[Description of the task]: Reproduce every entry precisely as written.

(Collected data)

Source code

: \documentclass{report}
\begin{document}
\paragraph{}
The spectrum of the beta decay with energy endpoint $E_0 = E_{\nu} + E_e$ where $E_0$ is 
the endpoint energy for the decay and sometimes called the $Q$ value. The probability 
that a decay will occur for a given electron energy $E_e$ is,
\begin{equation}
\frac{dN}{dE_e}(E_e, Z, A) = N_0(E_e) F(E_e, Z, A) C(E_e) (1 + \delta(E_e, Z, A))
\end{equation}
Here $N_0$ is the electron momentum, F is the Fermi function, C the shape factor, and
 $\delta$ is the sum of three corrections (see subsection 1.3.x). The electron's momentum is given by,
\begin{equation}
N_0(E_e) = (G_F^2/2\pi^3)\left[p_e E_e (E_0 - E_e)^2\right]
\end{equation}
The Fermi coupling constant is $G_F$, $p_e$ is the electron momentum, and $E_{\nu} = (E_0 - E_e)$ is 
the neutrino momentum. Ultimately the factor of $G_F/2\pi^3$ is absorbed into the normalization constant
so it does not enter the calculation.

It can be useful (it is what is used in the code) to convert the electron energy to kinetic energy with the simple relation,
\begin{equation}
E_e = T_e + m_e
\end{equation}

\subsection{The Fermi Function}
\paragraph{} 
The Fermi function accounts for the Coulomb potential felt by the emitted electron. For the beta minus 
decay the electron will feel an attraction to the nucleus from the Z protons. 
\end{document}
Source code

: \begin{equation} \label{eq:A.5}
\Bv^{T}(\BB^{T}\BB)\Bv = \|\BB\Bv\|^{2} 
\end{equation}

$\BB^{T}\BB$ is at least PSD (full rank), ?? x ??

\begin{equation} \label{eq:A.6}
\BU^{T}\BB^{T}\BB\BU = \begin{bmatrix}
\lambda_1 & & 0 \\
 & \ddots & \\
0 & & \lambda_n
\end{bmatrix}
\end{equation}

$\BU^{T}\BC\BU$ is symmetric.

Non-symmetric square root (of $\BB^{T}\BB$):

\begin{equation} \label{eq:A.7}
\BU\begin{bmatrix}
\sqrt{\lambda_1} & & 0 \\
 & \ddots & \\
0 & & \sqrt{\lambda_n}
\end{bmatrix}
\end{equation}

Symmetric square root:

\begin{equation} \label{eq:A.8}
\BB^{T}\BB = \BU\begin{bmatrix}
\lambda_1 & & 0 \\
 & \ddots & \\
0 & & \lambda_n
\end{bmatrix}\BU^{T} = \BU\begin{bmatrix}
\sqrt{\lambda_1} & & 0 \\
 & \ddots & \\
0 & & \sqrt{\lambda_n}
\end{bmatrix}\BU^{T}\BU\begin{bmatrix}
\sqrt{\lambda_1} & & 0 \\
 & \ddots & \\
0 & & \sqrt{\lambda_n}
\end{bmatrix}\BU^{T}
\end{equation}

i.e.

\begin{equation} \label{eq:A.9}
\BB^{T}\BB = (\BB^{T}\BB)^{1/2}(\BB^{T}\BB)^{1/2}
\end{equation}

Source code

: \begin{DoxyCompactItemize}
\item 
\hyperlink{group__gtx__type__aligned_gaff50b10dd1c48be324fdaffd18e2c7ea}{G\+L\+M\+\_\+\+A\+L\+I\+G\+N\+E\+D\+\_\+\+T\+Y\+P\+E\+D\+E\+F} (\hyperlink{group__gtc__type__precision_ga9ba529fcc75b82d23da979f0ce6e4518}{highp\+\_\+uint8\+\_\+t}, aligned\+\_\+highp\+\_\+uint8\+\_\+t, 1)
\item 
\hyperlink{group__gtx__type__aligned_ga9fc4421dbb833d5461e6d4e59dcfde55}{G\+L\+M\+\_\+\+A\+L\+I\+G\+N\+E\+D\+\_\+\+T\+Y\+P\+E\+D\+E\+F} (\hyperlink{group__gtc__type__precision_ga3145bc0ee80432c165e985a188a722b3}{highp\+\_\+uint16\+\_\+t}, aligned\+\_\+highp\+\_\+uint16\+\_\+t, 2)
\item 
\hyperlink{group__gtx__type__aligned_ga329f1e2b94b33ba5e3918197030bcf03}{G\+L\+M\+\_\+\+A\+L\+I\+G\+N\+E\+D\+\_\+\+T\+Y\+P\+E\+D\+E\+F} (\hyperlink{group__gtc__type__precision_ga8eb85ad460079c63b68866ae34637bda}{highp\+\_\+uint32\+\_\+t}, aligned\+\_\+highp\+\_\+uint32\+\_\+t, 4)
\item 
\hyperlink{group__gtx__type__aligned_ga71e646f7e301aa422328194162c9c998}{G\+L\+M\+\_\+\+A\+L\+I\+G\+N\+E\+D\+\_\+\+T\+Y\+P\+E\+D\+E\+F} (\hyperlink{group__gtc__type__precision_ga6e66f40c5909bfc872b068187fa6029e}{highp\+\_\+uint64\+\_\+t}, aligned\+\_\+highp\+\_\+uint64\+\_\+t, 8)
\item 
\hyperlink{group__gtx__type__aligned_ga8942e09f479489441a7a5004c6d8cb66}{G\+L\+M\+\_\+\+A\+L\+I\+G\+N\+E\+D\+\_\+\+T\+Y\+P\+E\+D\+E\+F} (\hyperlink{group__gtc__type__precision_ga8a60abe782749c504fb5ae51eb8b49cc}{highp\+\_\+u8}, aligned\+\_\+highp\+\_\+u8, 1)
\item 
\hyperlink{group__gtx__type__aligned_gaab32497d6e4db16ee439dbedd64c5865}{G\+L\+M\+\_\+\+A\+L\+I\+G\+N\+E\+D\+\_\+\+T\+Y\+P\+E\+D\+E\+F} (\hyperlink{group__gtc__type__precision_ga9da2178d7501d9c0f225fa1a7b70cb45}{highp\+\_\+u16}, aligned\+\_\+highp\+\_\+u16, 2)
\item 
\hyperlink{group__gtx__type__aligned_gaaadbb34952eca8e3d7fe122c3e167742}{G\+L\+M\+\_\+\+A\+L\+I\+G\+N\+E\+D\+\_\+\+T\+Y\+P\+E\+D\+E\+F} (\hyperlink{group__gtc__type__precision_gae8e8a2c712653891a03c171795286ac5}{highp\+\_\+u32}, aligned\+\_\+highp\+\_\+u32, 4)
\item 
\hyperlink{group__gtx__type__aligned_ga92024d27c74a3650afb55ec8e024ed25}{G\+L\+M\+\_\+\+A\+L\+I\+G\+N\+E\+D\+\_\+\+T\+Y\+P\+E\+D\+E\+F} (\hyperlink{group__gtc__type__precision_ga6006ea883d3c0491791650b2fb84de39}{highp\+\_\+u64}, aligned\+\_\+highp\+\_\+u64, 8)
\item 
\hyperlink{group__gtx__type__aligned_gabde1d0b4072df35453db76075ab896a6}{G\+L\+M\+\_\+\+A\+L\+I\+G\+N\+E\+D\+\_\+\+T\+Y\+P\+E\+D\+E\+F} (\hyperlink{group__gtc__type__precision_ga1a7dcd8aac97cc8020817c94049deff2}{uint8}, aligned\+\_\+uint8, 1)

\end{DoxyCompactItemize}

[Result of the exercise]:
Source code

: \documentclass{report}
\begin{document}
\paragraph{}
The spectrum of the beta decay with energy endpoint $E_0 = E_{\nu} + E_e$ where $E_0$ is 
the endpoint energy for the decay and sometimes called the $Q$ value. The probability 
that a decay will occur for a given electron energy $E_e$ is,
\begin{equation}
\frac{dN}{dE_e}(E_e, Z, A) = N_0(E_e) F(E_e, Z, A) C(E_e) (1 + \delta(E_e, Z, A))
\end{equation}
Here $N_0$ is the electron momentum, F is the Fermi function, C the shape factor, and
 $\delta$ is the sum of three corrections (see subsection 1.3.x). The electron's momentum is given by,
\begin{equation}
N_0(E_e) = (G_F^2/2\pi^3)\left[p_e E_e (E_0 - E_e)^2\right]
\end{equation}
The Fermi coupling constant is $G_F$, $p_e$ is the electron momentum, and $E_{\nu} = (E_0 - E_e)$ is 
the neutrino momentum. Ultimately the factor of $G_F/2\pi^3$ is absorbed into the normalization constant
so it does not enter the calculation.

It can be useful (it is what is used in the code) to convert the electron energy to kinetic energy with the simple relation,
\begin{equation}
E_e = T_e + m_e
\end{equation}

\subsection{The Fermi Function}
\paragraph{} 
The Fermi function accounts for the Coulomb potential felt by the emitted electron. For the beta minus 
decay the electron will feel an attraction to the nucleus from the Z protons. 
\end{document}
Source code

: \begin{equation} \label{eq:A.5}
\Bv^{T}(\BB^{T}\BB)\Bv = \|\BB\Bv\|^{2} 
\end{equation}

$\BB^{T}\BB$ is at least PSD (full rank), ?? x ??

\begin{equation} \label{eq:A.6}
\BU^{T}\BB^{T}\BB\BU = \begin{bmatrix}
\lambda_1 & & 0 \\
 & \ddots & \\
0 & & \lambda_n
\end{bmatrix}
\end{equation}

$\BU^{T}\BC\BU$ is symmetric.

Non-symmetric square root (of $\BB^{T}\BB$):

\begin{equation} \label{eq:A.7}
\BU\begin{bmatrix}
\sqrt{\lambda_1} & & 0 \\
 & \ddots & \\
0 & & \sqrt{\lambda_n}
\end{bmatrix}
\end{equation}

Symmetric square root:

\begin{equation} \label{eq:A.8}
\BB^{T}\BB = \BU\begin{bmatrix}
\lambda_1 & & 0 \\
 & \ddots & \\
0 & & \lambda_n
\end{bmatrix}\BU^{T} = \BU\begin{bmatrix}
\sqrt{\lambda_1} & & 0 \\
 & \ddots & \\
0 & & \sqrt{\lambda_n}
\end{bmatrix}\BU^{T}\BU\begin{bmatrix}
\sqrt{\lambda_1} & & 0 \\
 & \ddots & \\
0 & & \sqrt{\lambda_n}
\end{bmatrix}\BU^{T}
\end{equation}

i.e.

\begin{equation} \label{eq:A.9}
\BB^{T}\BB = (\BB^{T}\BB)^{1/2}(\BB^{T}\BB)^{1/2}
\end{equation}

Source code

: \begin{DoxyCompactItemize}
\item 
\hyperlink{group__gtx__type__aligned_gaff50b10dd1c48be324fdaffd18e2c7ea}{G\+L\+M\+\_\+\+A\+L\+I\+G\+N\+E\+D\+\_\+\+T\+Y\+P\+E\+D\+E\+F} (\hyperlink{group__gtc__type__precision_ga9ba529fcc75b82d23da979f0ce6e4518}{highp\+\_\+uint8\+\_\+t}, aligned\+\_\+highp\+\_\+uint8\+\_\+t, 1)
\item 
\hyperlink{group__gtx__type__aligned_ga9fc4421dbb833d5461e6d4e59dcfde55}{G\+L\+M\+\_\+\+A\+L\+I\+G\+N\+E\+D\+\_\+\+T\+Y\+P\+E\+D\+E\+F} (\hyperlink{group__gtc__type__precision_ga3145bc0ee80432c165e985a188a722b3}{highp\+\_\+uint16\+\_\+t}, aligned\+\_\+highp\+\_\+uint16\+\_\+t, 2)
\item 
\hyperlink{group__gtx__type__aligned_ga329f1e2b94b33ba5e3918197030bcf03}{G\+L\+M\+\_\+\+A\+L\+I\+G\+N\+E\+D\+\_\+\+T\+Y\+P\+E\+D\+E\+F} (\hyperlink{group__gtc__type__precision_ga8eb85ad460079c63b68866ae34637bda}{highp\+\_\+uint32\+\_\+t}, aligned\+\_\+highp\+\_\+uint32\+\_\+t, 4)
\item 
\hyperlink{group__gtx__type__aligned_ga71e646f7e301aa422328194162c9c998}{G\+L\+M\+\_\+\+A\+L\+I\+G\+N\+E\+D\+\_\+\+T\+Y\+P\+E\+D\+E\+F} (\hyperlink{group__gtc__type__precision_ga6e66f40c5909bfc872b068187fa6029e}{highp\+\_\+uint64\+\_\+t}, aligned\+\_\+highp\+\_\+uint64\+\_\+t, 8)
\item 
\hyperlink{group__gtx__type__aligned_ga8942e09f479489441a7a5004c6d8cb66}{G\+L\+M\+\_\+\+A\+L\+I\+G\+N\+E\+D\+\_\+\+T\+Y\+P\+E\+D\+E\+F} (\hyperlink{group__gtc__type__precision_ga8a60abe782749c504fb5ae51eb8b49cc}{highp\+\_\+u8}, aligned\+\_\+highp\+\_\+u8, 1)
\item 
\hyperlink{group__gtx__type__aligned_gaab32497d6e4db16ee439dbedd64c5865}{G\+L\+M\+\_\+\+A\+L\+I\+G\+N\+E\+D\+\_\+\+T\+Y\+P\+E\+D\+E\+F} (\hyperlink{group__gtc__type__precision_ga9da2178d7501d9c0f225fa1a7b70cb45}{highp\+\_\+u16}, aligned\+\_\+highp\+\_\+u16, 2)
\item 
\hyperlink{group__gtx__type__aligned_gaaadbb34952eca8e3d7fe122c3e167742}{G\+L\+M\+\_\+\+A\+L\+I\+G\+N\+E\+D\+\_\+\+T\+Y\+P\+E\+D\+E\+F} (\hyperlink{group__gtc__type__precision_gae8e8a2c712653891a03c171795286ac5}{highp\+\_\+u32}, aligned\+\_\+highp\+\_\+u32, 4)
\item 
\hyperlink{group__gtx__type__aligned_ga92024d27c74a3650afb55ec8e024ed25}{G\+L\+M\+\_\+\+A\+L\+I\+G\+N\+E\+D\+\_\+\+T\+Y\+P\+E\+D\+E\+F} (\hyperlink{group__gtc__type__precision_ga6006ea883d3c0491791650b2fb84de39}{highp\+\_\+u64}, aligned\+\_\+highp\+\_\+u64, 8)
\item 
\hyperlink{group__gtx__type__aligned_gabde1d0b4072df35453db76075ab896a6}{G\+L\+M\+\_\+\+A\+L\+I\+G\+N\+E\+D\+\_\+\+T\+Y\+P\+E\+D\+E\+F} (\hyperlink{group__gtc__type__precision_ga1a7dcd8aac97cc8020817c94049deff2}{uint8}, aligned\+\_\+uint8, 1)

\end{DoxyCompactItemize}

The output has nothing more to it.